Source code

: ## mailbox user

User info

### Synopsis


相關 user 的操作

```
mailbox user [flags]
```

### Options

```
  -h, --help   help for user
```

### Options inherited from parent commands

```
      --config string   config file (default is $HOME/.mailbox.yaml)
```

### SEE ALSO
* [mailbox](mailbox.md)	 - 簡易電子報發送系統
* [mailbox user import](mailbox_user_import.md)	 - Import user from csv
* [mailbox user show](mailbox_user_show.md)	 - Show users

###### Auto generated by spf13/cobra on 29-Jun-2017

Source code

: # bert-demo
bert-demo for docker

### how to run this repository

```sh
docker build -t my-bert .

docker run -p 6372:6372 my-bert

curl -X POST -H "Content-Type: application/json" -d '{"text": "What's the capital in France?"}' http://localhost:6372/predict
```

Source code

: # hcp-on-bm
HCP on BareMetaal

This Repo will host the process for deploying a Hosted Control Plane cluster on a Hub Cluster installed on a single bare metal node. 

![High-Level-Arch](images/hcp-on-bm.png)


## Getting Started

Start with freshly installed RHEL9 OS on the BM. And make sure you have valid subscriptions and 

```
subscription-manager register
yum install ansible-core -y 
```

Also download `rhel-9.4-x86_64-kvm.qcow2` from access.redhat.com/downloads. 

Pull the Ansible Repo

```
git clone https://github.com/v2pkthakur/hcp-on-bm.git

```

------------------------------

Exercise>
Lines that contain the string "installed" should be copied from the material above.

Output below>
This Repo will host the process for deploying a Hosted Control Plane cluster on a Hub Cluster installed on a single bare metal node. 
Start with freshly installed RHEL9 OS on the BM. And make sure you have valid subscriptions and 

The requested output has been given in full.